Choreography Sagas in DDD - Chain of Integration Events?


I'm currently studying Saga pattern. Most examples seem to focus on Orchestration Sagas where we have one central saga execution coordinator service that dispatches and receives messages/events. Unfortunately information on how to implement Choreography Sagas seem to be lacking a bit.

In domain driven design, we have multiple bounded contexts, ideally, where each bounded context is a self contained microservice. If microservice A wants to communicate with another microservice B we use Integration Events. Integration Events are published and subscribed to using some asynchronous communication - RabbitMQ, Azure Service Bus.

Assuming we want to start some Saga, for example, where we have to run transactions on Order Service and Customer Service - how exactly do services communicate with each other?

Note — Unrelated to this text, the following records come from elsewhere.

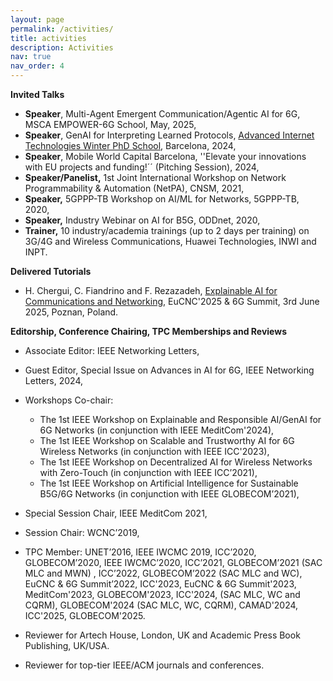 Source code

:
 ```yaml
---
layout: page
permalink: /activities/
title: activities
description: Activities
nav: true
nav_order: 4
---
```

**Invited Talks**
- **Speaker**, Multi-Agent Emergent Communication/Agentic AI for 6G, MSCA EMPOWER-6G School, May, 2025,
- **Speaker**, GenAI for Interpreting Learned Protocols, [Advanced Internet Technologies Winter PhD School](https://i2cat.net/event/advanced-internet-technologies-winter-phd-school-2024/), Barcelona, 2024,
- **Speaker**, Mobile World Capital Barcelona, ''Elevate your innovations with EU projects and funding!´´ (Pitching Session), 2024,
- **Speaker/Panelist,** 1st Joint International Workshop on Network Programmability & Automation (NetPA), CNSM, 2021,
- **Speaker,** 5GPPP-TB Workshop on AI/ML for Networks, 5GPPP-TB, 2020,
- **Speaker,** Industry Webinar on AI for B5G, ODDnet, 2020,
- **Trainer,** 10 industry/academia trainings (up to 2 days per training) on 3G/4G and Wireless Communications, Huawei Technologies, INWI and INPT.

**Delivered Tutorials**
- H. Chergui, C. Fiandrino and F. Rezazadeh, [Explainable AI for Communications and Networking](https://www.eucnc.eu/programme/tutorials/tutorial-4/), EuCNC'2025 & 6G Summit, 3rd June 2025, Poznan, Poland.

**Editorship, Conference Chairing, TPC Memberships and Reviews**
- Associate Editor: IEEE Networking Letters,
- Guest Editor, Special Issue on Advances in AI for 6G, IEEE Networking Letters, 2024,
- Workshops Co-chair:
  - The 1st IEEE Workshop on Explainable and Responsible AI/GenAI for 6G Networks (in conjunction with IEEE MeditCom'2024),
  - The 1st IEEE Workshop on Scalable and Trustworthy AI for 6G Wireless Networks (in conjunction with IEEE ICC'2023),
  - The 1st IEEE Workshop on Decentralized AI for Wireless Networks with Zero-Touch (in conjunction with IEEE ICC’2021),
  - The 1st IEEE Workshop on Artificial Intelligence for Sustainable B5G/6G Networks (in conjunction with IEEE GLOBECOM’2021),
  
- Special Session Chair, IEEE MeditCom 2021,
- Session Chair: WCNC’2019,
- TPC Member: UNET’2016, IEEE IWCMC 2019, ICC’2020, GLOBECOM’2020, IEEE IWCMC’2020, ICC’2021, GLOBECOM’2021 (SAC MLC and MWN) , ICC’2022, GLOBECOM’2022 (SAC MLC and WC), EuCNC & 6G Summit’2022, ICC'2023, EuCNC & 6G Summit'2023, MeditCom'2023, GLOBECOM'2023, ICC'2024, (SAC MLC, WC and CQRM), GLOBECOM'2024 (SAC MLC, WC, CQRM), CAMAD'2024, ICC'2025, GLOBECOM'2025.
- Reviewer for Artech House, London, UK and Academic Press Book Publishing, UK/USA.
- Reviewer for top-tier IEEE/ACM journals and conferences.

Is it just regular Integration Events or something entirely different?

The way I see it and given picture below (source), Saga would be executed this way:

  1. A new order is created. Status is set to "Pending" and OrderSubmittedDomainEvent domain event is emitted.
  2. Domain event handler receives OrderSubmittedDomainEvent domain event, it then creates and dispatches ReserveCreditIntegrationEvent integration event.
  3. Customer Service receives ReserveCreditIntegrationEvent integration event.
  4. It attempts to reserve customer credit.
  5. If credit is successfully reserved, CustomerCreditReservedDomainEvent domain event is emitted.
  6. Domain event handler received CustomerCreditReservedDomainEvent domain event, it creates and dispatches CreditReservedIntegrationEvent integration event.
  7. Order Service receives CreditReservedIntegrationEvent integration event and sets Order Status to "Confirmed".
  8. saga is completed.

Is this the right approach?

Saga


Solution

  • I think using Choreography rather then Orchestration for distributed transactions makes sense if you chose it for the right reasons. For instance, if you need to spare the usually higher effort of implementing a central choreography as you don't need to know what state a transaction is in until it has finished. Or because you know that the order of the transaction workflow is stable and is unlikely to change which would also be on the plus side of choreography. But would be a drawback for Choreography if the order changes frequently because you would need to adapt all microservices in that case...

    So you need to know the advantages and drawbacks of the two approaches.

    If you chose Choreography for the right reasons I would say that I am missing the compensation logic in your considerations. What if the credit was reserved but then the order fails in the order service? Compensation events need to be considered as well in such cases...

    Other than that there is the usual suspects:

    • such as making sure that each service will reliably send the next event after it processed the received event. For this you could look into the Transactional Outbox pattern.
    • or making sure that you have deduplication of events implemented in each of the services as for reliable sending of events accross distributed transactions you cannot be a hundred percent sure that an event will only be sent once.

    And if you are even interested in an alternative to the Saga pattern you can look into the Routing Slip pattern. It is well suited for distributed transaction workflows that will differ depending on the current use case by avoiding that each service needs to know each route. The sequence of the workflow is attached to the initial message of the transaction and all subsequent messages. Then each service receiving a message with the routing slip performs its tasks and passes the next message including the routing slip to the next station (service) on the list.

    Note: I am not sure what exactly you mean by ...IntegrationEvent. I would not differentiate between domain and integration events, all events are relevant from the business perspective in your example otherwise they would not be relevant to other Microservices.